### INSTRUCTIONS TO FOLLOW
Which lines of the material hold the word "observe"? Copy each one.

### PROVIDED ENTRIES
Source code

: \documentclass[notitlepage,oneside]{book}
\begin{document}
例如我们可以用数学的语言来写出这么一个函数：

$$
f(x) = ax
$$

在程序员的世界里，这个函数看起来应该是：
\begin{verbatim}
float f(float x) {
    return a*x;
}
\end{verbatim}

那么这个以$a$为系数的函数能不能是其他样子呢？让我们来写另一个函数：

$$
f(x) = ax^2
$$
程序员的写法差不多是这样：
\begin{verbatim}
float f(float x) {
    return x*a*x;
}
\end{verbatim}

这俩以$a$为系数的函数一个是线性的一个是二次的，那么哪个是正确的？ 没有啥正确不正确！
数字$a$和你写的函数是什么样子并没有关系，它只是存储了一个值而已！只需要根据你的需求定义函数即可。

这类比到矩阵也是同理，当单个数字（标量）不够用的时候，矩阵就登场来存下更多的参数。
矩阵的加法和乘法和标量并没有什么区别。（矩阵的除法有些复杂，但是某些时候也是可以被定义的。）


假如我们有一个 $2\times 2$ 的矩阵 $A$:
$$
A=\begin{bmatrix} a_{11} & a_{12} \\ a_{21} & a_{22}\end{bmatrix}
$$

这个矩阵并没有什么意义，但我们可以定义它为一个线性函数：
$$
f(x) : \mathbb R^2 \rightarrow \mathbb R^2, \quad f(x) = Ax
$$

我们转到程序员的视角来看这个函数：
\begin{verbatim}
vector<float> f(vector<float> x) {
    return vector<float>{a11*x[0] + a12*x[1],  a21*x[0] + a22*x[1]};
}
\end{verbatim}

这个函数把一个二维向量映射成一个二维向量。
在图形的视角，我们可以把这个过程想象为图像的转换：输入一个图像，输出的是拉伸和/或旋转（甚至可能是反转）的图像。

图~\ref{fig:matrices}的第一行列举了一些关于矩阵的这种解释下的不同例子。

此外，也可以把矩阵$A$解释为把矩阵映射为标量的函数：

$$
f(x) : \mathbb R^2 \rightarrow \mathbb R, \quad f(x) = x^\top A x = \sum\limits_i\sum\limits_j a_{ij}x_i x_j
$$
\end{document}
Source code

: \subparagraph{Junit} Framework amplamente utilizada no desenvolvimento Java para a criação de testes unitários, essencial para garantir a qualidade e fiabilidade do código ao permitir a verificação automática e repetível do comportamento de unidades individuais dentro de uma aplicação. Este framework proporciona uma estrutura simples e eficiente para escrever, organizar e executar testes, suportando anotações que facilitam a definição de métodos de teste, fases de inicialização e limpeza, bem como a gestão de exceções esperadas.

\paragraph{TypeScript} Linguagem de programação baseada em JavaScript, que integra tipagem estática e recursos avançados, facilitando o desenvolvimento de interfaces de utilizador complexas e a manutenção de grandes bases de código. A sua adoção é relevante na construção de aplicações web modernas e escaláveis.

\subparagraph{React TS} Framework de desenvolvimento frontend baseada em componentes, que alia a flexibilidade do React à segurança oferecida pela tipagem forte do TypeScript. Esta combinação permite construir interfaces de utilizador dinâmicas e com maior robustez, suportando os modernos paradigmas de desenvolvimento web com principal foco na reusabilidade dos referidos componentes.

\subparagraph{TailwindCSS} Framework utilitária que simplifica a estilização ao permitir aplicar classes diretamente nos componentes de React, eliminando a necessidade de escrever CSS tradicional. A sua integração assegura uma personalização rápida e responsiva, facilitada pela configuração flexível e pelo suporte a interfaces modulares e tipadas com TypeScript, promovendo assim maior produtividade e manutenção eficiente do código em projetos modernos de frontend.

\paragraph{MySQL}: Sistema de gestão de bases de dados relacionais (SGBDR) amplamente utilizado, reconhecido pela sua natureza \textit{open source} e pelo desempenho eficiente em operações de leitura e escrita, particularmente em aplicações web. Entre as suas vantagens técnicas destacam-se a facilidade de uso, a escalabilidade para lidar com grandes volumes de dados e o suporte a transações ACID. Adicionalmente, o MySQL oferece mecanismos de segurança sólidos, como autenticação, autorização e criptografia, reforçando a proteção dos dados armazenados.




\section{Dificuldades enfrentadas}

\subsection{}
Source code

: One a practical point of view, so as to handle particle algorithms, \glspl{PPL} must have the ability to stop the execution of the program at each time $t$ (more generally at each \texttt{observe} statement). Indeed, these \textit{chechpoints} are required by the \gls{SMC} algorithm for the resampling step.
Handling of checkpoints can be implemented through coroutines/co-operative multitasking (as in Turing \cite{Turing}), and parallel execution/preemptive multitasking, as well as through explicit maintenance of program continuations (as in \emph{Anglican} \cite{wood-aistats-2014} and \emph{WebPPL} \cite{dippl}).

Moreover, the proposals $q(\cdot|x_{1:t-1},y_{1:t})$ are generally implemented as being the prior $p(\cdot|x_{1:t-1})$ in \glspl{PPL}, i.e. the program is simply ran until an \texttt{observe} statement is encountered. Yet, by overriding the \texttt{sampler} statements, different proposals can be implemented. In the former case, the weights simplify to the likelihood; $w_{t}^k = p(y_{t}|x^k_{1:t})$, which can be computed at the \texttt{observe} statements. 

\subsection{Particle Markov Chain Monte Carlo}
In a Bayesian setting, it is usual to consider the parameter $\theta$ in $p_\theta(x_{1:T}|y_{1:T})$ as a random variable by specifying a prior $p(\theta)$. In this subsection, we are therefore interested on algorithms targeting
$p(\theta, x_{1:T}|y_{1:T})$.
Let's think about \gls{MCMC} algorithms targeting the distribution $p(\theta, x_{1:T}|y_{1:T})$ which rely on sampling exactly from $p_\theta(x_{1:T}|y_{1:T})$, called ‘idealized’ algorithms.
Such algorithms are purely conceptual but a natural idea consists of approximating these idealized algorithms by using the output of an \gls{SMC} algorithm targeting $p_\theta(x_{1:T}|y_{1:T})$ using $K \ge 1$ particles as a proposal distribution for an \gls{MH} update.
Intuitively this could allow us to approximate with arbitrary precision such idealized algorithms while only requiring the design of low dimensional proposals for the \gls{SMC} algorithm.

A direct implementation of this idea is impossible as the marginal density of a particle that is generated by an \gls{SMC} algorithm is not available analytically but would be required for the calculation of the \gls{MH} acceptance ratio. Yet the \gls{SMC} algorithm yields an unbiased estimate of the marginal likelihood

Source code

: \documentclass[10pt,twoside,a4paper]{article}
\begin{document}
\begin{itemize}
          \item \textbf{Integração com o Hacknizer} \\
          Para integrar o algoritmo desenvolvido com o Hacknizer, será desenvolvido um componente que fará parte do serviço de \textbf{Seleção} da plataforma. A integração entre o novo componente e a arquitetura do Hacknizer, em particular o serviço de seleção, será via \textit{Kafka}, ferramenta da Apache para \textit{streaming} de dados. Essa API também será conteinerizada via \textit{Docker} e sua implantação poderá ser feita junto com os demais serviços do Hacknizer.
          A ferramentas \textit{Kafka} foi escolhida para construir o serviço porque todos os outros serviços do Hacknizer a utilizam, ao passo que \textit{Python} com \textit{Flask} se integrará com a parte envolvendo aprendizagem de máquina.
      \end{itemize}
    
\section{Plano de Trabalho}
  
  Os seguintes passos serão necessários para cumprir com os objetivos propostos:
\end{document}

### TASK SOLUTION
: One a practical point of view, so as to handle particle algorithms, \glspl{PPL} must have the ability to stop the execution of the program at each time $t$ (more generally at each \texttt{observe} statement). Indeed, these \textit{chechpoints} are required by the \gls{SMC} algorithm for the resampling step.
Moreover, the proposals $q(\cdot|x_{1:t-1},y_{1:t})$ are generally implemented as being the prior $p(\cdot|x_{1:t-1})$ in \glspl{PPL}, i.e. the program is simply ran until an \texttt{observe} statement is encountered. Yet, by overriding the \texttt{sampler} statements, different proposals can be implemented. In the former case, the weights simplify to the likelihood; $w_{t}^k = p(y_{t}|x^k_{1:t})$, which can be computed at the \texttt{observe} statements. 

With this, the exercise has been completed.